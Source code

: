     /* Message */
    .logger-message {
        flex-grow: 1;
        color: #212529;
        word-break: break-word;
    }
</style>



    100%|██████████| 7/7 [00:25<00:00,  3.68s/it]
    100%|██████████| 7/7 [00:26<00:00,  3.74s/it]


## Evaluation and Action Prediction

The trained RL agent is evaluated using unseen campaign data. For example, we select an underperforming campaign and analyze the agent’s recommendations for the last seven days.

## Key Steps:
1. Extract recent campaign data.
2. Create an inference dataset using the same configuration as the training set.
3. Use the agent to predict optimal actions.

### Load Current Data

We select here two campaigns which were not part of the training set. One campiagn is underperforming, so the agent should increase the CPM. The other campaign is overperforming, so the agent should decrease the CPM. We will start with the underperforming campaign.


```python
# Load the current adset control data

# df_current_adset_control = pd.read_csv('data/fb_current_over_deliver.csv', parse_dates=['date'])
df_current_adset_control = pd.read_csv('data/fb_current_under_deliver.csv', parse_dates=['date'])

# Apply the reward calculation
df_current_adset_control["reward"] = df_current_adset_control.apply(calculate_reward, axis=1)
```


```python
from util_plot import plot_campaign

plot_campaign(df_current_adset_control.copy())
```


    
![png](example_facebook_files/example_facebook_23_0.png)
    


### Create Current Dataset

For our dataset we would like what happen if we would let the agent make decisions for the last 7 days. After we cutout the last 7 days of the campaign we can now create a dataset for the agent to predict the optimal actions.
# # # # # # #
◆ EXERCISE GOAL: Read through the data and copy every line where "Load" shows up.

◆ TASK ANSWER:
### Load Current Data
# Load the current adset control data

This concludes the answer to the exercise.